● Task brief
The answer must be one number: how many lines in the data below include the string "default".

START Recorded information

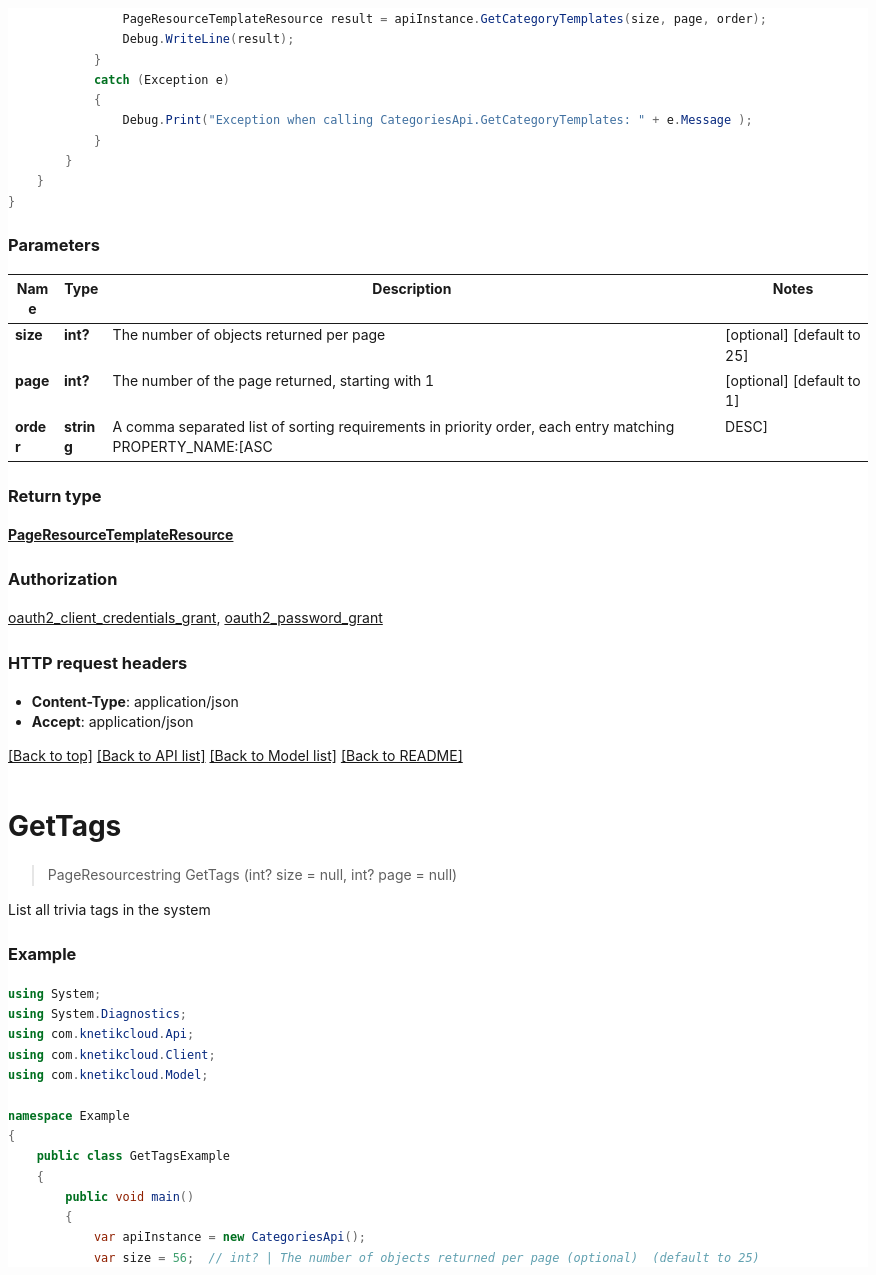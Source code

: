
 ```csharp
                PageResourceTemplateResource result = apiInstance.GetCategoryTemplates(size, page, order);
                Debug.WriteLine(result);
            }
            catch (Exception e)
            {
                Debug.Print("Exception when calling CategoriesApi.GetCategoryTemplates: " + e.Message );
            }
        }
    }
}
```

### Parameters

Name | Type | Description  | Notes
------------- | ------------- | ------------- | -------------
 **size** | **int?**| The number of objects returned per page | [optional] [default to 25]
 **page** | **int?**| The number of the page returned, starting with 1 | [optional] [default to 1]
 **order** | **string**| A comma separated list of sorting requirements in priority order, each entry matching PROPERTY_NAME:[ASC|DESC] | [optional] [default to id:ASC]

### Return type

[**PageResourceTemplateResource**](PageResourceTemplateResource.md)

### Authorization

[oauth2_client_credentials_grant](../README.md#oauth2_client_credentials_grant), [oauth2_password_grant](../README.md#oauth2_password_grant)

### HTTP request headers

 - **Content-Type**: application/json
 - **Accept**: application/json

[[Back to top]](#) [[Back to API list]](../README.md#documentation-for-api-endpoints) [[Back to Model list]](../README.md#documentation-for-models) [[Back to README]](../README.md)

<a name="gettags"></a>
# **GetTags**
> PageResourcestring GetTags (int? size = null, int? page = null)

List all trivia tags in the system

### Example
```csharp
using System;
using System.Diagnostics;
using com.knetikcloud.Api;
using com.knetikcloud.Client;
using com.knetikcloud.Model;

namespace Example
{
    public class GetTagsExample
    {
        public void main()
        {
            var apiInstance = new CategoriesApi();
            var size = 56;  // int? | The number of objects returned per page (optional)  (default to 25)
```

END Recorded information
START Recorded information

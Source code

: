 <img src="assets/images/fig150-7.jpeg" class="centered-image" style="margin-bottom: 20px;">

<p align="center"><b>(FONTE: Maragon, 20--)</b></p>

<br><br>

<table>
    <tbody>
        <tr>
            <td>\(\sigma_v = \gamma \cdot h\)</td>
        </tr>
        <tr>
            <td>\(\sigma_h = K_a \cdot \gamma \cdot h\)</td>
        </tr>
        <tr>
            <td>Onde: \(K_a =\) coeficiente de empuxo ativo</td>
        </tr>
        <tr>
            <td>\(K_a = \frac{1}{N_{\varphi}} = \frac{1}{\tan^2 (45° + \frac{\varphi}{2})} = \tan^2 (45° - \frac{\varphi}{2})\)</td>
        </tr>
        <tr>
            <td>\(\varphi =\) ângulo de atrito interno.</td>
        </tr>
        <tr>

END Recorded information

● Task response
4